Die EU hat beschlossen, die Überprüfung der CO₂-Emissionen von Neuwagen nicht mehr jährlich, sondern nur noch alle drei Jahre vorzunehmen. Die Entscheidung sorgt bei Umweltverbänden für heftige Kritik. Sie sehen darin eine Gefahr für Europas Klimaziele – und für die Zukunft der europäischen Automobilindustrie.
Neue Regelung: Drei Jahre statt jedes Jahr
Das Europäische Parlament hat in Straßburg beschlossen, die Emissionsprüfung auf einen Zeitraum von drei Jahren auszudehnen. Zuvor wurden die CO₂-Flottenwerte der Autobauer jährlich kontrolliert. Ab sofort dürfen Unternehmen die erlaubten Grenzwerte auch rückwirkend ausgleichen – zum Beispiel dann, wenn sie im Jahr 2025 zu viele Emissionen ausstoßen, aber dies bis 2027 ausgleichen.
Diese Änderung bedeutet konkret: Autobauer, die in einem Jahr die CO₂-Ziele verfehlen, müssen keine direkten Konsequenzen fürchten. Zudem können sie sogenannte Emissionspools bilden. Dabei tun sich schwächere Unternehmen mit jenen zusammen, die ihre Ziele übertreffen. So lassen sich Strafzahlungen vermeiden.
Entlastung für Autobauer – aber zu welchem Preis?
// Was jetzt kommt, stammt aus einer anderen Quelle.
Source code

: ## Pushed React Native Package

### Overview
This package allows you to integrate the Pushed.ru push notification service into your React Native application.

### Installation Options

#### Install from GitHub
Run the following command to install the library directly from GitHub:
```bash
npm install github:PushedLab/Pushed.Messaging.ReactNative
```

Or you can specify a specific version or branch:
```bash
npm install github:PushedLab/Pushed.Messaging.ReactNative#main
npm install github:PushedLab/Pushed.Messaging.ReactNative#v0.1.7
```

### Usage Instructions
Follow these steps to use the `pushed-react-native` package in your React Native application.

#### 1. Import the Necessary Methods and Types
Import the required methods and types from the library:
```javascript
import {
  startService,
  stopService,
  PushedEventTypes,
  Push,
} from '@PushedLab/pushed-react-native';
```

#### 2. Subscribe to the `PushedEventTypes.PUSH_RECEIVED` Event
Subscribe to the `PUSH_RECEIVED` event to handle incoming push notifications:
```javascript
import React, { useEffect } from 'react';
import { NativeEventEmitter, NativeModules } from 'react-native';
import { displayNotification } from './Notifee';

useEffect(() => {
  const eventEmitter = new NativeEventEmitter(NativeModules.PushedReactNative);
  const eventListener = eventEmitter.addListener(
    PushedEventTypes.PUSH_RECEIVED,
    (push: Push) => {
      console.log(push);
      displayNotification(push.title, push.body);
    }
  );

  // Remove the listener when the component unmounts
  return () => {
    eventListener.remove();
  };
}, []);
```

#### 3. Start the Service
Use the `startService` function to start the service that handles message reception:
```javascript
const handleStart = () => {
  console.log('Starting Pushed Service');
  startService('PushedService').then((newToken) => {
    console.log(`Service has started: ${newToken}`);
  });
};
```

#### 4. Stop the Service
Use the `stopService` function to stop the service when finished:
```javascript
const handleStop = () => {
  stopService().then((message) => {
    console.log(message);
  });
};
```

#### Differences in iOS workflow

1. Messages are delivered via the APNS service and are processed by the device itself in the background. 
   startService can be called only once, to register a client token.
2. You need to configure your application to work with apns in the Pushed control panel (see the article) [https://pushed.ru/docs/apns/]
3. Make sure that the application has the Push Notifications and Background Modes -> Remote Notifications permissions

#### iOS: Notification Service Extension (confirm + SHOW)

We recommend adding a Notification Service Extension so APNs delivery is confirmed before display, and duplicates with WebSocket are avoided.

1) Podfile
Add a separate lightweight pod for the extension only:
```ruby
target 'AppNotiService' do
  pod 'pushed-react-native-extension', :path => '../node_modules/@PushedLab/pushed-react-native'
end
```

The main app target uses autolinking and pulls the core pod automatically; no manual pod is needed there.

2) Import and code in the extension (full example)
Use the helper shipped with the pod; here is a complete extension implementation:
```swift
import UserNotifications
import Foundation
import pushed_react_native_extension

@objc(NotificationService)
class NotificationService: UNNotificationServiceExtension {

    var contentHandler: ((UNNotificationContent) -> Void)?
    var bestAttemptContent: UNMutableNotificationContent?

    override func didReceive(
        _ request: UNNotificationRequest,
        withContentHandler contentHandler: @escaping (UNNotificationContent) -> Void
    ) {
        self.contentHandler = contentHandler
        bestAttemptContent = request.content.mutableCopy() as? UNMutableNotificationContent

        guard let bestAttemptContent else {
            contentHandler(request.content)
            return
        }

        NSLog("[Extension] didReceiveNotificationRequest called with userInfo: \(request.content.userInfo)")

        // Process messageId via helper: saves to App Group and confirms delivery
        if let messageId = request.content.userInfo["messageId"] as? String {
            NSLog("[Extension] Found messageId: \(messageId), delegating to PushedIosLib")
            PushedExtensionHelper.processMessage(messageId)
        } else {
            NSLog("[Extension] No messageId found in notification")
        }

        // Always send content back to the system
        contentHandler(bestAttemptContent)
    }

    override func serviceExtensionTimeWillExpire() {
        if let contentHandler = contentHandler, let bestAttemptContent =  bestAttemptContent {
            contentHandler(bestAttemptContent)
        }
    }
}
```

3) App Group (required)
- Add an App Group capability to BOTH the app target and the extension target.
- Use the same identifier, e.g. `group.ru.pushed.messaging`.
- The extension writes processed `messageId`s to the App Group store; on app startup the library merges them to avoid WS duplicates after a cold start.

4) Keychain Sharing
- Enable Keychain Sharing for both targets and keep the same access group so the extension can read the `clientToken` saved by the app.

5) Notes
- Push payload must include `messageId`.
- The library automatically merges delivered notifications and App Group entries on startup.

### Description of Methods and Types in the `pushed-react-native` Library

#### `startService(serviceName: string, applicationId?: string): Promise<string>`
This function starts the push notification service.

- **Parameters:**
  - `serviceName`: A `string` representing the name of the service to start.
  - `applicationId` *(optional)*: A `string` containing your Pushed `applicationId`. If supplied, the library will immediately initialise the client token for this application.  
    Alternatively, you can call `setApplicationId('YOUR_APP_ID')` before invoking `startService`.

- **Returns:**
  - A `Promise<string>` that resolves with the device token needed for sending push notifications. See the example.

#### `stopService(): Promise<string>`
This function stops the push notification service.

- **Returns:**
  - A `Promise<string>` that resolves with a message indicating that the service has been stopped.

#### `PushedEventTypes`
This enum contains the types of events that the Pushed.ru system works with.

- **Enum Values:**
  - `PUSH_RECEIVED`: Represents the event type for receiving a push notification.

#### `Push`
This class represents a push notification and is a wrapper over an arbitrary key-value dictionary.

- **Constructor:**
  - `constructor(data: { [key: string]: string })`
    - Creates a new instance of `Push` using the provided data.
Die Autohersteller atmen auf. Sie erhalten mehr Zeit, um ihre Fahrzeugflotten umzustellen und Investitionen anzupassen. EU-Kommissionspräsidentin Ursula von der Leyen betonte, dies sei ein Signal zur Unterstützung der Industrie.
Doch viele Experten sehen darin eine gefährliche Entwicklung. Denn die seit Anfang 2025 geltenden strengeren CO₂-Grenzwerte verlangen, dass Neuwagen im Schnitt 15 Prozent weniger ausstoßen als im Jahr 2021. Einige Hersteller tun sich damit schwer. Zwar konnte man bisher durch den Verkauf von Elektroautos und technischen Verbesserungen die Vorgaben einhalten. Doch der Absatz von emissionsarmen Fahrzeugen ist weiterhin schwankend.
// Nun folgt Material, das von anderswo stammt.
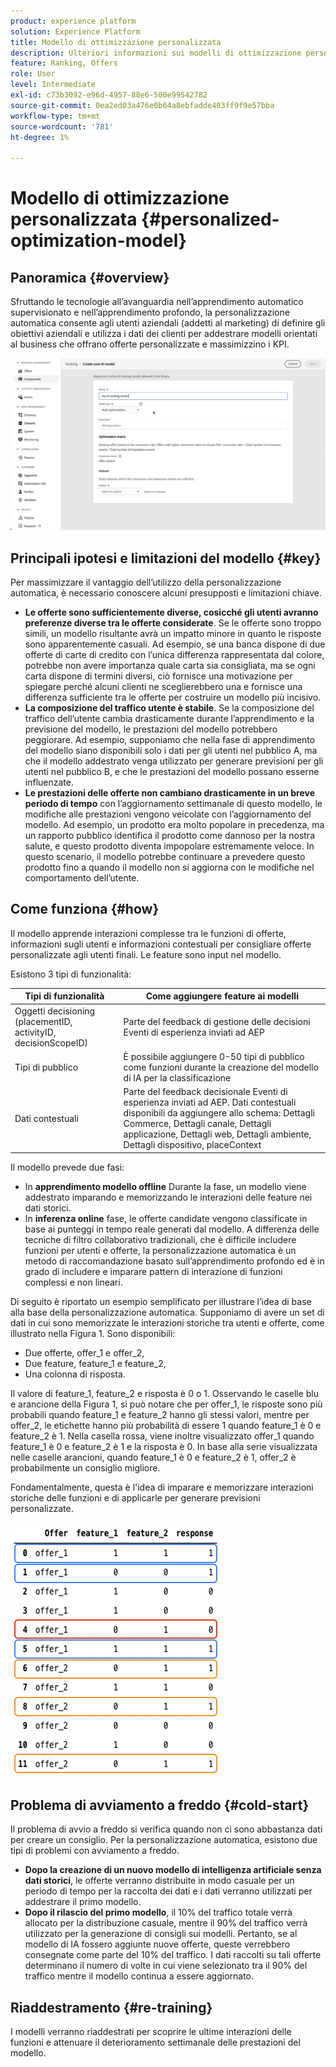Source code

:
 ```yaml
---
product: experience platform
solution: Experience Platform
title: Modello di ottimizzazione personalizzata
description: Ulteriori informazioni sui modelli di ottimizzazione personalizzati
feature: Ranking, Offers
role: User
level: Intermediate
exl-id: c73b3092-e96d-4957-88e6-500e99542782
source-git-commit: 0ea2ed03a476e0b64a8ebfadde403ff9f9e57bba
workflow-type: tm+mt
source-wordcount: '781'
ht-degree: 1%

---
```


# Modello di ottimizzazione personalizzata {#personalized-optimization-model}

## Panoramica {#overview}

Sfruttando le tecnologie all’avanguardia nell’apprendimento automatico supervisionato e nell’apprendimento profondo, la personalizzazione automatica consente agli utenti aziendali (addetti al marketing) di definire gli obiettivi aziendali e utilizza i dati dei clienti per addestrare modelli orientati al business che offrano offerte personalizzate e massimizzino i KPI.

![](../../rn/assets/do-not-localize/ai-ranking.gif)

## Principali ipotesi e limitazioni del modello {#key}

Per massimizzare il vantaggio dell’utilizzo della personalizzazione automatica, è necessario conoscere alcuni presupposti e limitazioni chiave.

* **Le offerte sono sufficientemente diverse, cosicché gli utenti avranno preferenze diverse tra le offerte considerate**. Se le offerte sono troppo simili, un modello risultante avrà un impatto minore in quanto le risposte sono apparentemente casuali.
Ad esempio, se una banca dispone di due offerte di carte di credito con l’unica differenza rappresentata dal colore, potrebbe non avere importanza quale carta sia consigliata, ma se ogni carta dispone di termini diversi, ciò fornisce una motivazione per spiegare perché alcuni clienti ne sceglierebbero una e fornisce una differenza sufficiente tra le offerte per costruire un modello più incisivo.
* **La composizione del traffico utente è stabile**. Se la composizione del traffico dell’utente cambia drasticamente durante l’apprendimento e la previsione del modello, le prestazioni del modello potrebbero peggiorare. Ad esempio, supponiamo che nella fase di apprendimento del modello siano disponibili solo i dati per gli utenti nel pubblico A, ma che il modello addestrato venga utilizzato per generare previsioni per gli utenti nel pubblico B, e che le prestazioni del modello possano esserne influenzate.
* **Le prestazioni delle offerte non cambiano drasticamente in un breve periodo di tempo** con l’aggiornamento settimanale di questo modello, le modifiche alle prestazioni vengono veicolate con l’aggiornamento del modello. Ad esempio, un prodotto era molto popolare in precedenza, ma un rapporto pubblico identifica il prodotto come dannoso per la nostra salute, e questo prodotto diventa impopolare estremamente veloce. In questo scenario, il modello potrebbe continuare a prevedere questo prodotto fino a quando il modello non si aggiorna con le modifiche nel comportamento dell’utente.

## Come funziona {#how}

Il modello apprende interazioni complesse tra le funzioni di offerte, informazioni sugli utenti e informazioni contestuali per consigliare offerte personalizzate agli utenti finali. Le feature sono input nel modello.

Esistono 3 tipi di funzionalità:

| Tipi di funzionalità | Come aggiungere feature ai modelli |
|--------------|----------------------------|
| Oggetti decisioning (placementID, activityID, decisionScopeID) | Parte del feedback di gestione delle decisioni Eventi di esperienza inviati ad AEP |
| Tipi di pubblico | È possibile aggiungere 0-50 tipi di pubblico come funzioni durante la creazione del modello di IA per la classificazione |
| Dati contestuali | Parte del feedback decisionale Eventi di esperienza inviati ad AEP. Dati contestuali disponibili da aggiungere allo schema: Dettagli Commerce, Dettagli canale, Dettagli applicazione, Dettagli web, Dettagli ambiente, Dettagli dispositivo, placeContext |

Il modello prevede due fasi:

* In **apprendimento modello offline** Durante la fase, un modello viene addestrato imparando e memorizzando le interazioni delle feature nei dati storici.
* In **inferenza online** fase, le offerte candidate vengono classificate in base ai punteggi in tempo reale generati dal modello. A differenza delle tecniche di filtro collaborativo tradizionali, che è difficile includere funzioni per utenti e offerte, la personalizzazione automatica è un metodo di raccomandazione basato sull’apprendimento profondo ed è in grado di includere e imparare pattern di interazione di funzioni complessi e non lineari.

Di seguito è riportato un esempio semplificato per illustrare l’idea di base alla base della personalizzazione automatica. Supponiamo di avere un set di dati in cui sono memorizzate le interazioni storiche tra utenti e offerte, come illustrato nella Figura 1. Sono disponibili:
* Due offerte, offer_1 e offer_2,
* Due feature, feature_1 e feature_2,
* Una colonna di risposta.

Il valore di feature_1, feature_2 e risposta è 0 o 1. Osservando le caselle blu e arancione della Figura 1, si può notare che per offer_1, le risposte sono più probabili quando feature_1 e feature_2 hanno gli stessi valori, mentre per offer_2, le etichette hanno più probabilità di essere 1 quando feature_1 è 0 e feature_2 è 1. Nella casella rossa, viene inoltre visualizzato offer_1 quando feature_1 è 0 e feature_2 è 1 e la risposta è 0. In base alla serie visualizzata nelle caselle arancioni, quando feature_1 è 0 e feature_2 è 1, offer_2 è probabilmente un consiglio migliore.

Fondamentalmente, questa è l&#39;idea di imparare e memorizzare interazioni storiche delle funzioni e di applicarle per generare previsioni personalizzate.

![](../assets/perso-ranking-schema.png)

## Problema di avviamento a freddo {#cold-start}

Il problema di avvio a freddo si verifica quando non ci sono abbastanza dati per creare un consiglio. Per la personalizzazione automatica, esistono due tipi di problemi con avviamento a freddo.

* **Dopo la creazione di un nuovo modello di intelligenza artificiale senza dati storici**, le offerte verranno distribuite in modo casuale per un periodo di tempo per la raccolta dei dati e i dati verranno utilizzati per addestrare il primo modello.
* **Dopo il rilascio del primo modello**, il 10% del traffico totale verrà allocato per la distribuzione casuale, mentre il 90% del traffico verrà utilizzato per la generazione di consigli sui modelli. Pertanto, se al modello di IA fossero aggiunte nuove offerte, queste verrebbero consegnate come parte del 10% del traffico. I dati raccolti su tali offerte determinano il numero di volte in cui viene selezionato tra il 90% del traffico mentre il modello continua a essere aggiornato.

## Riaddestramento {#re-training}

I modelli verranno riaddestrati per scoprire le ultime interazioni delle funzioni e attenuare il deterioramento settimanale delle prestazioni del modello.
Umweltverbände schlagen Alarm: „Ein Geschenk an die Autoindustrie“
Organisationen wie Transport & Environment (T&E) kritisieren die neue Regelung als „unnötiges Geschenk“ an die Branche. T&E warnt: Gerade jetzt, wo E-Autos in Europa an Fahrt aufnehmen, würde der Wandel zur Elektromobilität unnötig verzögert. Auch Investitionen in grüne Technologien könnten dadurch ausgebremst werden.
Laut T&E droht Europa den Anschluss an Länder wie China oder die USA zu verlieren. Dort werde weiterhin stark in E-Mobilität investiert, während die EU zurückrudere.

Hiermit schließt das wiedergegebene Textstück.